Trudno jest powierzyć komukolwiek swoje wady. W modlitwie ryzykujemy, że zostanie ujawnione i poznane całe nasze ja. Jednak, gdy się modlimy, wzrasta nasza zdolność, by być w pełni sobą przed Bogiem. Nie dzieje się to automatycznie. Wzrastanie w ufności wymaga świadomych wyborów, by spędzać czas z Drugim, pokornie otwierając się i wierząc, iż zostaniemy przyjęci z miłosierną dobrocią. Ta bliska więź nie rozwinie się bez czasu poświęconego na oddawanie siebie Bogu w miłości.
Wszystkie fałszywe usprawiedliwienia, by się nie modlić, okazują się nieistotne, gdy pojmiemy bezcenną wartość naszego zjednoczenia z Bogiem. Jeśli mamy czas, by robić zakupy, to mamy też czas, żeby się modlić. Jeżeli mamy dość minut na przeczytanie gazety czy rozwiązanie krzyżówki, to posiadamy dość minut, aby się modlić. Jeśli w swoim rozkładzie zajęć znajdujemy miejsce na oglądanie telewizji albo surfowanie po internecie, to mamy także miejsce na modlitwę. Racjonalizowanie i wszystkie wymówki o niemożności modlitwy znikają, gdy tylko pozwolimy Bogu, by przejął nasze serce.
Dawno temu, podczas nowicjatu we wspólnocie zakonnej, po raz pierwszy doświadczyłam, jak to jest „zakochać się w Bogu”, pragnąć zjednoczenia z niewiarygodną, wspaniałą Tajemnicą. Motywem, wokół którego skupiałam się przez rok nowicjatu, było zwracanie czujnej uwagi na życie wewnętrzne, pozwalanie, aby cisza i osamotnienie stanowiły podstawową część doświadczenia tego czasu. Aż do tamtej pory w mojej duchowej podróży modliłam się regularnie, lecz uważałam tę czynność za spotkanie w głównej mierze jednostronne. Sądziłam, że wszystko zależy od moich wysiłków, by zdobyć uwagę Boga. Myślałam, iż do mnie należy nakłonienie Boga, by się zbliżył. Nie wiedziałam wówczas, że Bóg sam pragnie zyskać pełniejszy dostęp do mojego życia.

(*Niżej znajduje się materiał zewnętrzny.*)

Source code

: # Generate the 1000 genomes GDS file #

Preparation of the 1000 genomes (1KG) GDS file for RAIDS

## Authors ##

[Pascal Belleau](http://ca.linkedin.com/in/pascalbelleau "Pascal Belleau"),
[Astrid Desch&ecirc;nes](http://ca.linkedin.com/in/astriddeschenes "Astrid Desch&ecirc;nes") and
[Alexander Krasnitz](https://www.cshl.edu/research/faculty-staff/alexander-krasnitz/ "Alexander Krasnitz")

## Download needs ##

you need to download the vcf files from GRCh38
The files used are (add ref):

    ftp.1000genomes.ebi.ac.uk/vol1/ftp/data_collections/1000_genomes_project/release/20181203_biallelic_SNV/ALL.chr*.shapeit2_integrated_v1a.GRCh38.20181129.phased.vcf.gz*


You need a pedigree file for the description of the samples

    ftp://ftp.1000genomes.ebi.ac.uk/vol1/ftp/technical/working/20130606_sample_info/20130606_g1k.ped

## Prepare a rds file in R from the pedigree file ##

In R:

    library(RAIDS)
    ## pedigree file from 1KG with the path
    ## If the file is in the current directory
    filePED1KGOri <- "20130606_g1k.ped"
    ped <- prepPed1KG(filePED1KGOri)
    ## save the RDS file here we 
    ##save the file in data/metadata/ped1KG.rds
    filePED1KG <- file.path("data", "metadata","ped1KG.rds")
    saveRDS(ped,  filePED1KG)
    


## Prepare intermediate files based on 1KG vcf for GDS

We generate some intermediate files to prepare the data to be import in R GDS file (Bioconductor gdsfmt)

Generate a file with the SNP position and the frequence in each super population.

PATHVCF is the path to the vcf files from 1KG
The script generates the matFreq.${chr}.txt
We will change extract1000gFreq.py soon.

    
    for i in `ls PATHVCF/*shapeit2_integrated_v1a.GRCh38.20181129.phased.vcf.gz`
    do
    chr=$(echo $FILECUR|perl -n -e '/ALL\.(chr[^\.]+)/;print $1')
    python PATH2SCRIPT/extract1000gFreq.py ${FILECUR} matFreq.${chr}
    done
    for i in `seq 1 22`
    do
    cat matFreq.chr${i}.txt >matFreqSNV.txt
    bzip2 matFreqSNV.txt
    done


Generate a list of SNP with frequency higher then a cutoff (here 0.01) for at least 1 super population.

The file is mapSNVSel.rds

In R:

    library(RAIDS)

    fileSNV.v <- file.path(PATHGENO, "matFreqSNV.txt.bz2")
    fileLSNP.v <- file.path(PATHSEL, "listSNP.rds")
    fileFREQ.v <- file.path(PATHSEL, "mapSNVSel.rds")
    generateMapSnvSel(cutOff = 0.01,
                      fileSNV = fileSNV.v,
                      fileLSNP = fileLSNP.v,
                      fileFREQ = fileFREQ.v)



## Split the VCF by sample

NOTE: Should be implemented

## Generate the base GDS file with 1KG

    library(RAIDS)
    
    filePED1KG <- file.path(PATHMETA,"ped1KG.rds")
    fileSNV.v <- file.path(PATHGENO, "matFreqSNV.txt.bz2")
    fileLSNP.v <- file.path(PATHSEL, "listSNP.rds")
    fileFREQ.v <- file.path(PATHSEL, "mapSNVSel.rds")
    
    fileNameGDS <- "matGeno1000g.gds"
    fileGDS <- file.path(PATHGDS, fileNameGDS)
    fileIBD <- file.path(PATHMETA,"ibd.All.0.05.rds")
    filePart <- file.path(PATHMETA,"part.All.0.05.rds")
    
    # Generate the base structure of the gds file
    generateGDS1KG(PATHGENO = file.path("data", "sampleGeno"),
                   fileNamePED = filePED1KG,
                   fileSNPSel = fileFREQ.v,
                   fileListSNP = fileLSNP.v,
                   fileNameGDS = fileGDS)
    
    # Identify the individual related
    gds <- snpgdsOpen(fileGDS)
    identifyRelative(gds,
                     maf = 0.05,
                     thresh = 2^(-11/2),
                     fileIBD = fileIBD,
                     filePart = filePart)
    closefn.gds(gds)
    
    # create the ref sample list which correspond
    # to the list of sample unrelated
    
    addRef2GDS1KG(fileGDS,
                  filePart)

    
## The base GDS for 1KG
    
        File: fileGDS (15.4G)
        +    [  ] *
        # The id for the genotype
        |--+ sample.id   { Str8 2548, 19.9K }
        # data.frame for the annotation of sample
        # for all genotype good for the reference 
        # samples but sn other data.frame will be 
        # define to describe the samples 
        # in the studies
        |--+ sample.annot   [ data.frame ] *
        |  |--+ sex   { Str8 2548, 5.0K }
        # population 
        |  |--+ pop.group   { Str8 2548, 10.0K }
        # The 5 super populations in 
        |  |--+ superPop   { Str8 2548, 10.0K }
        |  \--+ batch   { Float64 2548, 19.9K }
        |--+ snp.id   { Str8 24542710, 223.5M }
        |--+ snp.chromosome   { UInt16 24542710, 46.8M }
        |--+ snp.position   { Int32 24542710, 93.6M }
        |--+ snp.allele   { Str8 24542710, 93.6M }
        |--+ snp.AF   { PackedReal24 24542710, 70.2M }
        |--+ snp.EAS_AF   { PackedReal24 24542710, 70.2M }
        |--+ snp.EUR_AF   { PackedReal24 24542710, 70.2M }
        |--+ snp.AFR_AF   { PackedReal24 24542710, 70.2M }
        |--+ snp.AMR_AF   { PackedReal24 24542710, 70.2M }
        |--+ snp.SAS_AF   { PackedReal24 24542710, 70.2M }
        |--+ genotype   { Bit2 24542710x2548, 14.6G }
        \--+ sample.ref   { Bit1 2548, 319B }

Wraz z upływem dni i miesięcy nie tylko pojęłam, lecz także poczułam, że moje pragnienie nie jest jednostronne. W końcu dotarło do mnie, iż Bóg mnie poszukuje, a właściwie już odszukał mnie i przekonał, abym weszła w osobistą, bliską więź z Nim opartą na miłości. Po raz pierwszy naprawdę uwierzyłam, że tak jest. Świadomość Bożej bliskości przyniosła mi niezwykłe pocieszenie i otuchę. Wzrastające poczucie wzajemności w miłości napełniło mnie spokojną radością.
To przebudzenie pozwoliło mi wreszcie zrozumieć starodawne słowa psalmisty: Panie, przenikasz i znasz mnie, Ty wiesz, kiedy siadam i wstaję (...) wszystkie moje drogi są Ci znane (Ps 139, 1-3). W miarę jak rozwija się modlitwa, zaznajamiamy się z Bogiem i pozwalamy Mu, by zbliżył się do nas. Gdy następuje ta chwila, mamy powód do ogromnej wdzięczności, ponieważ nasza więź opiera się na pewnym fundamencie zaufania i akceptacji.
Moje „zakochanie się” w Bogu nie było sentymentalnym uczuciem. To, co działo się w moim sercu, lepiej oddaje określenie „wzrost ku oddaniu się i przywiązaniu”. Emocjonalny ton mojej modlitwy zawierał silne pragnienie, wyrażone w Psalmie 63. Psalmista porównuje w nim życie bez zjednoczenia z Bogiem do suchej, spękanej ziemi, która pragnie wilgoci potrzebnej do przetrwania: Boże, Ty Boże mój, Ciebie szukam; Ciebie pragnie moja dusza, za Tobą tęskni moje ciało, jak ziemia zeschła, spragniona, bez wody (Ps 63, 2).
Niemiecka mistyczka Mechtylda z Magdeburga opisała tęsknotę za zjednoczeniem z Bogiem jako magnetyczne przyciąganie do tego, co Boskie. Chociaż wewnętrzne poruszenie jest dynamiczne i potężne, może je cechować wytrwałość, a nie niepohamowana namiętność. Na owo pragnienie Boga wskazuje czasem niedający się nazwać niepokój albo ciągłe poszukiwanie.